## Task:
Where in the material does the word "starting" appear? Copy each line that has it.

## Data for review:
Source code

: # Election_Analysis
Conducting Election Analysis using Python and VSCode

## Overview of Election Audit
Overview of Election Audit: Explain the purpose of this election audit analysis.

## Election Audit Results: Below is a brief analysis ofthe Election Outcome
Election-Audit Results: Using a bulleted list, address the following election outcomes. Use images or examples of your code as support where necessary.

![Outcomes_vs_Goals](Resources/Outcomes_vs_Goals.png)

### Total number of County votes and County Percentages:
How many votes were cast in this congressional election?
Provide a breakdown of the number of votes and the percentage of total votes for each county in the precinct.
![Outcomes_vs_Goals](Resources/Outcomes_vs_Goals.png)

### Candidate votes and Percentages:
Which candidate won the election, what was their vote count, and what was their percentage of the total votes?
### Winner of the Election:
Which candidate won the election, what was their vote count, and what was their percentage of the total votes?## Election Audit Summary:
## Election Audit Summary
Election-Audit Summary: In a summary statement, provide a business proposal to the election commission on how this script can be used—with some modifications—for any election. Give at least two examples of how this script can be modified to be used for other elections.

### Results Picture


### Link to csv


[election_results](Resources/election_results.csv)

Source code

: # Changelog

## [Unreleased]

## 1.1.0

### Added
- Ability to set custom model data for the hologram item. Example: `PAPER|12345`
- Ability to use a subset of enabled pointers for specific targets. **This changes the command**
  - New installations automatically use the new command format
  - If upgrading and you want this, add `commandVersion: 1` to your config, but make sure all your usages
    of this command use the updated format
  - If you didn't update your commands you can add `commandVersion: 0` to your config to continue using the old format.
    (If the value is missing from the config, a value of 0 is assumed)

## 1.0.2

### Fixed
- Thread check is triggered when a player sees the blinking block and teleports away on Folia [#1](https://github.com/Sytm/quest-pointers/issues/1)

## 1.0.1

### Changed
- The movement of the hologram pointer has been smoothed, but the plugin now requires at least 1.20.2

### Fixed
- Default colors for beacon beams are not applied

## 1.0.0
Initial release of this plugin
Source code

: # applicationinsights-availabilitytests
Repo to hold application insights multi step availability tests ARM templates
* * *
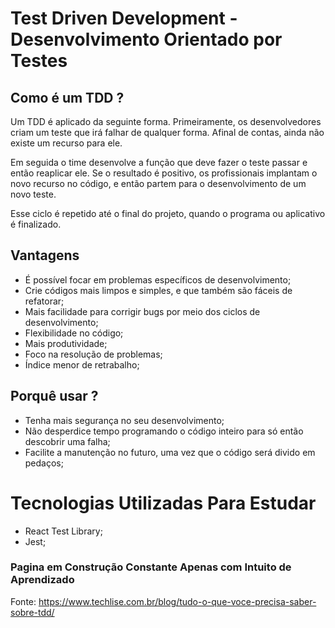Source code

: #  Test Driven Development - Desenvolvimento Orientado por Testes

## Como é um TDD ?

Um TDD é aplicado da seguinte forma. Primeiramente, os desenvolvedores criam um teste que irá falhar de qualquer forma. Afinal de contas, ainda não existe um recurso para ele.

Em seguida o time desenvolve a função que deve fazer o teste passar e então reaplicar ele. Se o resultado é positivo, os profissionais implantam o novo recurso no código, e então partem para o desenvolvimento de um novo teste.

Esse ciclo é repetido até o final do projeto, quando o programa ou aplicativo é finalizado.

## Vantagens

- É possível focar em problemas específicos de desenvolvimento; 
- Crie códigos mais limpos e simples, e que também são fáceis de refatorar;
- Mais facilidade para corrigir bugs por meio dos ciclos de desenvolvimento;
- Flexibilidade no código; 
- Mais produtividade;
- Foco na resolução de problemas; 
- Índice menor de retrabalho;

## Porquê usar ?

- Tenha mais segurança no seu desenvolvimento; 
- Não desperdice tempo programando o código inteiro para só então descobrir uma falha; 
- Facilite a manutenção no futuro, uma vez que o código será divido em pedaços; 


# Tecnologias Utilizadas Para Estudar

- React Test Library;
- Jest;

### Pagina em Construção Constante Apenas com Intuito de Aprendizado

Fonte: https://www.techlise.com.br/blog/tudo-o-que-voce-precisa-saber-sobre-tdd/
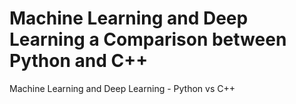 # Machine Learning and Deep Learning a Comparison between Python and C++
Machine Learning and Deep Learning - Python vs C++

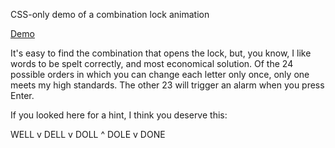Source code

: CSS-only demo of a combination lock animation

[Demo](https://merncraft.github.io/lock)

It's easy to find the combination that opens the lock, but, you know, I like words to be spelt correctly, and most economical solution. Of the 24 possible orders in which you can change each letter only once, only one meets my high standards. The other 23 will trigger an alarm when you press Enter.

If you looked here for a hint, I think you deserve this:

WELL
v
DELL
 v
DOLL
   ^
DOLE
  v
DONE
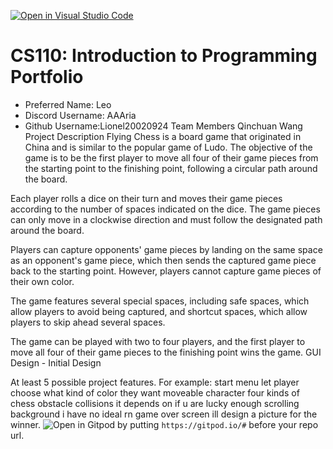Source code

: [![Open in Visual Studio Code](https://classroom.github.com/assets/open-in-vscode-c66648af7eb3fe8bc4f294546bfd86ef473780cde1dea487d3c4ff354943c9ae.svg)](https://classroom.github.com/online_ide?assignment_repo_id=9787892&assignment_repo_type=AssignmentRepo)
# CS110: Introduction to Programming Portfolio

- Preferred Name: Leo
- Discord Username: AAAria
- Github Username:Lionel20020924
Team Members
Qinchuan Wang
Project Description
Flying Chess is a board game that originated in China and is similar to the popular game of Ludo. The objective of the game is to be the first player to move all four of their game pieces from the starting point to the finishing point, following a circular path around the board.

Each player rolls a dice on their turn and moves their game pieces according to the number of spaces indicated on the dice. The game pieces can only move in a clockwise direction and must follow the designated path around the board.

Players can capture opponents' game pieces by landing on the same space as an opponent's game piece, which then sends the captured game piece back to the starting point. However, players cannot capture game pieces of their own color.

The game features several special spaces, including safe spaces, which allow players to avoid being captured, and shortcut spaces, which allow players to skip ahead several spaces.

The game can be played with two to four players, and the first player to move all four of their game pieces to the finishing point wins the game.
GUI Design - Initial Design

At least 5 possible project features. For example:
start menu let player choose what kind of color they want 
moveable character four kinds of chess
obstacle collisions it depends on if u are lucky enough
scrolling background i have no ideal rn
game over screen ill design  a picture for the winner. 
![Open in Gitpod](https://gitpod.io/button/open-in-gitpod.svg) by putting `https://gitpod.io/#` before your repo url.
==
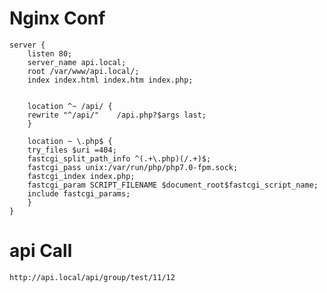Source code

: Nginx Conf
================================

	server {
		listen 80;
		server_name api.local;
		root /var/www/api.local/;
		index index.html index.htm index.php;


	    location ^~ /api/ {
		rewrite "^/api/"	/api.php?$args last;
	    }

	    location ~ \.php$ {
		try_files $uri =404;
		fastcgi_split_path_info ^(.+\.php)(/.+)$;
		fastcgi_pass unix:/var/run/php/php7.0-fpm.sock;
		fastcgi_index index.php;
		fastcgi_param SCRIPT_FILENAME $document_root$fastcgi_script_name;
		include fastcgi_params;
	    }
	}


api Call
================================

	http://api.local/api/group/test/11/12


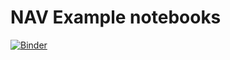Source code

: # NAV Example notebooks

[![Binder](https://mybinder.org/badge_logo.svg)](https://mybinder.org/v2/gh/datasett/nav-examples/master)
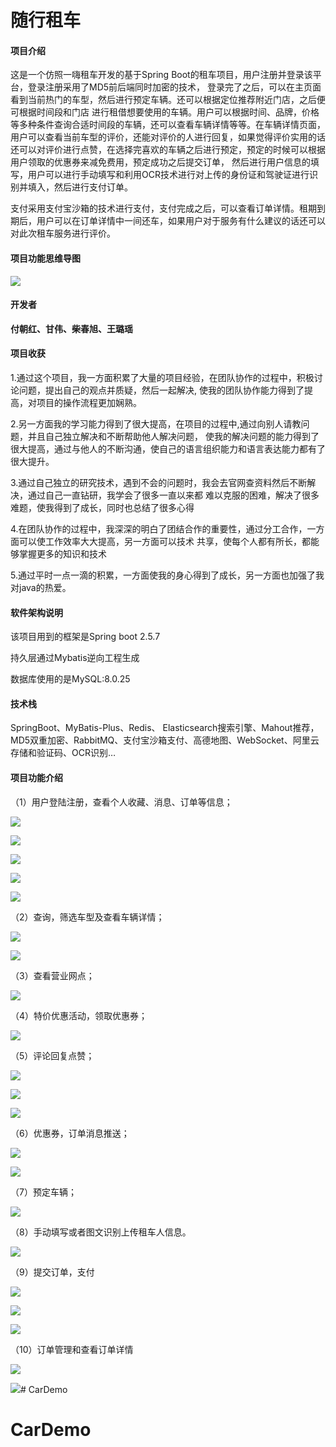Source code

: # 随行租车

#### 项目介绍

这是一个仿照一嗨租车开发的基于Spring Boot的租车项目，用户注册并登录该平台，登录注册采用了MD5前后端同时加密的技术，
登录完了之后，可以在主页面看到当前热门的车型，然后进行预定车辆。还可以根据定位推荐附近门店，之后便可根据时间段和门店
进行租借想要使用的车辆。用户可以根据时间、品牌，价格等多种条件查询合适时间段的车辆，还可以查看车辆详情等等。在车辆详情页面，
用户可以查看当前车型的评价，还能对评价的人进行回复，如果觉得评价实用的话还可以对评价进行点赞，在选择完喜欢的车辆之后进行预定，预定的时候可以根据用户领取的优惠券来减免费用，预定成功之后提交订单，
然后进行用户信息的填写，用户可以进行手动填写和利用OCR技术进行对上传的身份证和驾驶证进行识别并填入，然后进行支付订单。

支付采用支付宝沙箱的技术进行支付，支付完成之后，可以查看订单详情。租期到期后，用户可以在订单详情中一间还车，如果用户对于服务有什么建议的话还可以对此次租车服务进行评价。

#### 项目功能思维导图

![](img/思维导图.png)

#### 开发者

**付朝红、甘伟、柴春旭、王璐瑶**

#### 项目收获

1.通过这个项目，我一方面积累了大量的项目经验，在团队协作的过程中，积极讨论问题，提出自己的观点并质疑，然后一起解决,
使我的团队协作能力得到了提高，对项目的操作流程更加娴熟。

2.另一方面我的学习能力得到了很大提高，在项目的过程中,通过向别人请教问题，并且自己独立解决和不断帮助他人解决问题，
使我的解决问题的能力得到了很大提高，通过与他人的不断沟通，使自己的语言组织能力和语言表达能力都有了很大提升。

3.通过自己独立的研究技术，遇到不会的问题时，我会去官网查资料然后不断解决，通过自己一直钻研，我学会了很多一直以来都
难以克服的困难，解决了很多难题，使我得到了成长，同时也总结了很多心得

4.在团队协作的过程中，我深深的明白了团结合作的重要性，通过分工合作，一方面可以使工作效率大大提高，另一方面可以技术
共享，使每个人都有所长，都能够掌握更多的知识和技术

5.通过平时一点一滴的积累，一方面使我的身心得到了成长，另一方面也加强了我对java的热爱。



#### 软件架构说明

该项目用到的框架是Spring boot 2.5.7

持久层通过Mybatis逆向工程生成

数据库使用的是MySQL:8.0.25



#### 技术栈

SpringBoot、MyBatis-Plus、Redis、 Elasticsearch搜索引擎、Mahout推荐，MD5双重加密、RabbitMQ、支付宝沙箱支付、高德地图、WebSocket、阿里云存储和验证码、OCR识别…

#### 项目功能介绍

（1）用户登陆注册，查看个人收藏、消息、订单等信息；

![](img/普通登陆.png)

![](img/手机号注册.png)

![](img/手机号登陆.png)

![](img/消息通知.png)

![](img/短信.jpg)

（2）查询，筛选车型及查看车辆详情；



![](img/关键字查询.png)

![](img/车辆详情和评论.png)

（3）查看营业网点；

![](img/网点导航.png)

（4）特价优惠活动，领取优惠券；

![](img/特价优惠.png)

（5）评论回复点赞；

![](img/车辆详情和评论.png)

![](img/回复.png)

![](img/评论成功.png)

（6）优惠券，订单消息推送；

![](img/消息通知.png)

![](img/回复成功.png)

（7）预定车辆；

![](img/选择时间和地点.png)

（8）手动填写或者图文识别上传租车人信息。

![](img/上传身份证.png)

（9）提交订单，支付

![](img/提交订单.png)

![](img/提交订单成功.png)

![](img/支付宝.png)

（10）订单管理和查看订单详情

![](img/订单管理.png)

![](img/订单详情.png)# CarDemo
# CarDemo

## Exercise result:
Flying Chess is a board game that originated in China and is similar to the popular game of Ludo. The objective of the game is to be the first player to move all four of their game pieces from the starting point to the finishing point, following a circular path around the board.
Players can capture opponents' game pieces by landing on the same space as an opponent's game piece, which then sends the captured game piece back to the starting point. However, players cannot capture game pieces of their own color.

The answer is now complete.